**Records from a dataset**

_ _ _ _ _

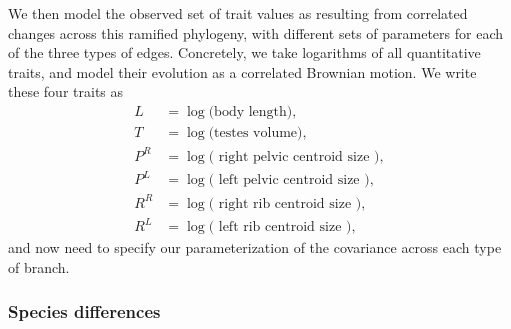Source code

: \documentclass[12pt]{article}
\begin{document}
We then model the observed set of trait values as resulting from correlated changes across this ramified phylogeny,
with different sets of parameters for each of the three types of edges.
Concretely, we take logarithms of all quantitative traits,
and model their evolution as a correlated Brownian motion.
We write these four traits as
\begin{align}
    L &= \log \text{(body length)}, \\
    T &= \log \text{(testes volume)}, \\
    P^R &= \log \text{( right pelvic centroid size )}, \\
    P^L &= \log \text{( left pelvic centroid size )}, \\
    R^R &= \log \text{( right rib centroid size )}, \\
    R^L &= \log \text{( left rib centroid size )},
\end{align}
and now need to specify our parameterization of the covariance across each type of branch.

\subsubsection*{Species differences}
\end{document}
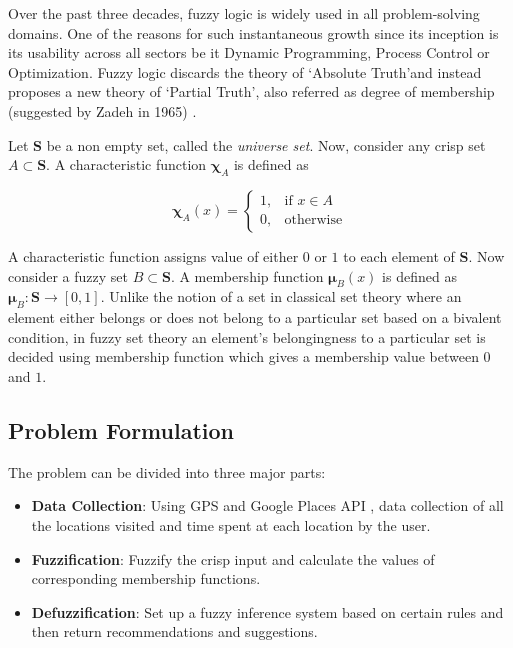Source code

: \documentclass[conference]{IEEEtran}
\begin{document}
Over the past three decades, fuzzy logic is widely used in all problem-solving domains. One of the reasons for such instantaneous growth since its inception is its usability across all sectors be it Dynamic Programming, Process Control or Optimization. Fuzzy logic discards the theory of \lq Absolute Truth\rq and instead proposes a new theory of \lq Partial Truth\rq, also referred as degree of membership (suggested by Zadeh in 1965) \cite{IEEEhowto:zadeh}.

Let $\mathbf{S}$ be a non empty set, called the \textit{universe set}. Now, consider any crisp set $A \subset \mathbf{S}$. A characteristic function $\mathbold{\chi}_A$ is defined as

$$
\mathbold{\chi}_A(x) = 
\begin{cases}
    1, & \text{if } x\in A\\
    0, & \text{otherwise}
\end{cases}
$$

A characteristic function assigns value of either $0$ or $1$ to each element of $\mathbf{S}$. Now consider a fuzzy set $B \subset \mathbf{S}$. A membership function $\mathbold{\mu}_B(x)$ is defined as $\mathbold{\mu}_B:\mathbf{S}\rightarrow[0, 1]$. Unlike the notion of a set in classical set theory where an element either belongs or does not belong to a particular set based on a bivalent condition, in fuzzy set\cite{klir} theory an element\rq s belongingness to a particular set is decided using membership function which gives a membership value between $0$ and $1$.

\subsection{Problem Formulation}

The problem can be divided into three major parts:

\begin{itemize}
\item \textbf{Data Collection}: Using GPS and Google Places API \cite{maps}, data collection of all the locations visited and time spent at each location by the user.
\item \textbf{Fuzzification}: Fuzzify the crisp input and calculate the values of corresponding membership functions.
\item \textbf{Defuzzification}: Set up a fuzzy inference system based on certain rules and then return recommendations and suggestions.
\end{itemize}
\end{document}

_ _ _ _ _

**What you have to do**
Copy all of the entries verbatim, leaving out any pictures they contain.

**Task result**
Source code

: \documentclass[12pt]{article}
\begin{document}
We then model the observed set of trait values as resulting from correlated changes across this ramified phylogeny,
with different sets of parameters for each of the three types of edges.
Concretely, we take logarithms of all quantitative traits,
and model their evolution as a correlated Brownian motion.
We write these four traits as
\begin{align}
    L &= \log \text{(body length)}, \\
    T &= \log \text{(testes volume)}, \\
    P^R &= \log \text{( right pelvic centroid size )}, \\
    P^L &= \log \text{( left pelvic centroid size )}, \\
    R^R &= \log \text{( right rib centroid size )}, \\
    R^L &= \log \text{( left rib centroid size )},
\end{align}
and now need to specify our parameterization of the covariance across each type of branch.

\subsubsection*{Species differences}
\end{document}
Source code

: \documentclass[conference]{IEEEtran}
\begin{document}
Over the past three decades, fuzzy logic is widely used in all problem-solving domains. One of the reasons for such instantaneous growth since its inception is its usability across all sectors be it Dynamic Programming, Process Control or Optimization. Fuzzy logic discards the theory of \lq Absolute Truth\rq and instead proposes a new theory of \lq Partial Truth\rq, also referred as degree of membership (suggested by Zadeh in 1965) \cite{IEEEhowto:zadeh}.

Let $\mathbf{S}$ be a non empty set, called the \textit{universe set}. Now, consider any crisp set $A \subset \mathbf{S}$. A characteristic function $\mathbold{\chi}_A$ is defined as

$$
\mathbold{\chi}_A(x) = 
\begin{cases}
    1, & \text{if } x\in A\\
    0, & \text{otherwise}
\end{cases}
$$

A characteristic function assigns value of either $0$ or $1$ to each element of $\mathbf{S}$. Now consider a fuzzy set $B \subset \mathbf{S}$. A membership function $\mathbold{\mu}_B(x)$ is defined as $\mathbold{\mu}_B:\mathbf{S}\rightarrow[0, 1]$. Unlike the notion of a set in classical set theory where an element either belongs or does not belong to a particular set based on a bivalent condition, in fuzzy set\cite{klir} theory an element\rq s belongingness to a particular set is decided using membership function which gives a membership value between $0$ and $1$.

\subsection{Problem Formulation}

The problem can be divided into three major parts:

\begin{itemize}
\item \textbf{Data Collection}: Using GPS and Google Places API \cite{maps}, data collection of all the locations visited and time spent at each location by the user.
\item \textbf{Fuzzification}: Fuzzify the crisp input and calculate the values of corresponding membership functions.
\item \textbf{Defuzzification}: Set up a fuzzy inference system based on certain rules and then return recommendations and suggestions.
\end{itemize}
\end{document}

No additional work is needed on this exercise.